Bank of England to throw George Osborne a £35bn debt lifeline
Treasury will be handed back the interest the government has been paying on its own debt
THE Bank of England will hand over to the Treasury £35bn by March 2013, potentially allowing Chancellor George Osborne to meet his much-vaunted second fiscal rule: that government debt as a proportion of GDP would start falling by 2015-16.
The move, which was announced by the Treasury today, will mean the interest that the government pays out on the £375 billion of gilts that the Bank of England purchased as part of its quantitative easing programme will be returned to the Treasury.
The interest, which currently sits in a dedicated account called the Asset Purchase Facility at the Bank, will not be used for any additional public spending, but will be used instead to pay down the public debt.

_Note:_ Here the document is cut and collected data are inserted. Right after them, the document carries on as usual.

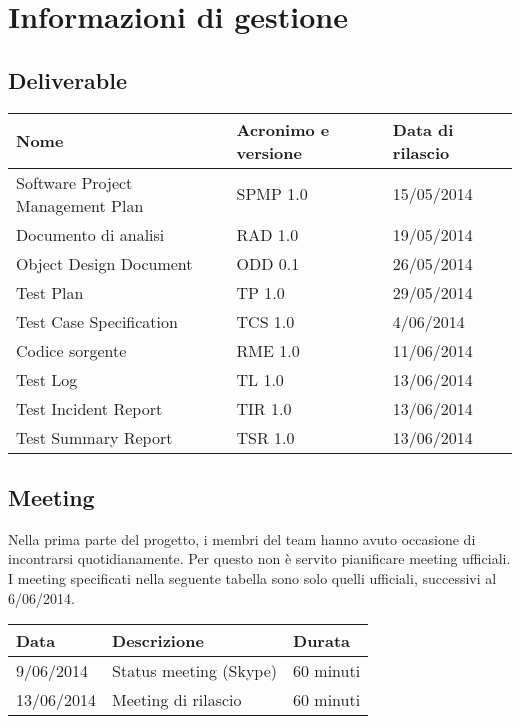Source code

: \chapter{Informazioni di gestione}
\section{Deliverable}

\begin{table}[ht]
  \centering
  \begin{tabular}{|p{5cm}|p{3cm}|p{4cm}|}
    \hline
    \rowcolor{Gray}\textbf{Nome}	& \textbf{Acronimo e versione}			& \textbf{Data di rilascio}\\
    \hline
    Software Project Management Plan	& SPMP 1.0					& 15/05/2014		   \\
    \hline
    Documento di analisi		& RAD 1.0					& 19/05/2014		   \\
    \hline
    Object Design Document		& ODD 0.1					& 26/05/2014		   \\
    \hline
    Test Plan				& TP 1.0					& 29/05/2014		   \\
    \hline
    Test Case Specification		& TCS 1.0					& 4/06/2014		   \\
    \hline
    Codice sorgente			& RME 1.0					& 11/06/2014		   \\
    \hline
    Test Log				& TL 1.0					& 13/06/2014		   \\
    \hline
    Test Incident Report		& TIR 1.0					& 13/06/2014		   \\
    \hline
    Test Summary Report			& TSR 1.0					& 13/06/2014		   \\
    \hline
  \end{tabular}
\end{table}

\section{Meeting}
Nella prima parte del progetto, i membri del team hanno avuto occasione di incontrarsi quotidianamente. Per questo non è servito pianificare meeting ufficiali. I meeting specificati nella seguente tabella sono solo quelli ufficiali, successivi al 6/06/2014.

\begin{table}[ht]
  \centering
  \begin{tabular}{|p{3cm}|p{5cm}|p{3cm}|}
  \hline
  \rowcolor{Gray}\textbf{Data}		& \textbf{Descrizione}			& \textbf{Durata}			\\
  \hline
  9/06/2014				& Status meeting (Skype)		& 60 minuti				\\
  \hline
  13/06/2014				& Meeting di rilascio			& 60 minuti				\\
  \hline
  \end{tabular}
\end{table}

Markets were surprised by the deal but generally bullish: Jamie Searle, a Citi strategist, told The Times: "It is clearly very positive, it sounds like the Bank of England are basically viewing this as more QE."

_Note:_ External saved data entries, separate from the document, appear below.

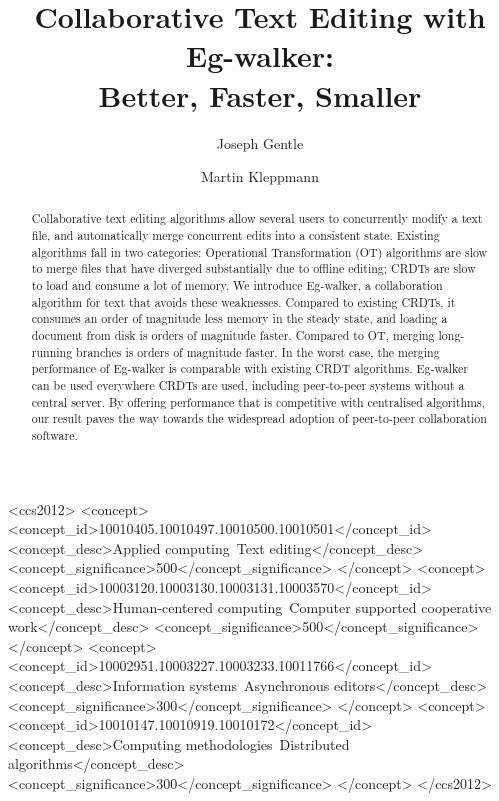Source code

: \documentclass[sigplan,10pt]{acmart}
\newcommand{\algname}{Eg-walker\xspace}
\begin{document}
\def\sectionautorefname{Section}%
\def\subsectionautorefname{Section}%
\def\subsubsectionautorefname{Section}%
\def\listingautorefname{Listing}%

\title[Collaborative Text Editing with Eg-walker: Better, Faster, Smaller]{Collaborative Text Editing with Eg-walker:\\ Better, Faster, Smaller}
\author{Joseph Gentle}

\author{Martin Kleppmann}

\begin{abstract}
  Collaborative text editing algorithms allow several users to concurrently modify a text file, and automatically merge concurrent edits into a consistent state.
  Existing algorithms fall in two categories: Operational Transformation (OT) algorithms are slow to merge files that have diverged substantially due to offline editing; CRDTs are slow to load and consume a lot of memory.
  We introduce \algname, a collaboration algorithm for text that avoids these weaknesses.
  Compared to existing CRDTs, it consumes an order of magnitude less memory in the steady state, and loading a document from disk is orders of magnitude faster.
  Compared to OT, merging long-running branches is orders of magnitude faster.
  In the worst case, the merging performance of \algname is comparable with existing CRDT algorithms.
  \algname can be used everywhere CRDTs are used, including peer-to-peer systems without a central server.
  By offering performance that is competitive with centralised algorithms, our result paves the way towards the widespread adoption of peer-to-peer collaboration software.
\end{abstract}

\begin{CCSXML}
  <ccs2012>
    <concept>
      <concept_id>10010405.10010497.10010500.10010501</concept_id>
      <concept_desc>Applied computing~Text editing</concept_desc>
      <concept_significance>500</concept_significance>
    </concept>
    <concept>
      <concept_id>10003120.10003130.10003131.10003570</concept_id>
      <concept_desc>Human-centered computing~Computer supported cooperative work</concept_desc>
      <concept_significance>500</concept_significance>
    </concept>
    <concept>
      <concept_id>10002951.10003227.10003233.10011766</concept_id>
      <concept_desc>Information systems~Asynchronous editors</concept_desc>
      <concept_significance>300</concept_significance>
    </concept>
    <concept>
      <concept_id>10010147.10010919.10010172</concept_id>
      <concept_desc>Computing methodologies~Distributed algorithms</concept_desc>
      <concept_significance>300</concept_significance>
    </concept>
  </ccs2012>
\end{CCSXML}
\end{document}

Vicky Redwood of Capital Economics agreed, saying: "Presentationally, it will make the debt position look better", meaning that it might save face for the Chancellor when he comes to present his Autumn Statement on 5 December.
However, TUC economist Duncan Weldon described the move as "an incredible way to maintain credibility". Weldon says that the move will have "significant political impacts" as the Government will have hit a short-term target but may risk long-term prosperity.
Less government borrowing now, when interest rates are at a historical low, will instead see money potentially paid out to holders of gilts in the future, he explained.
"Presuming that the economy gradually recovers, interest rates should rise in the years ahead," Weldon notes. "By issuing fewer gilts now and more later the Treasury will have to pay higher interest costs.”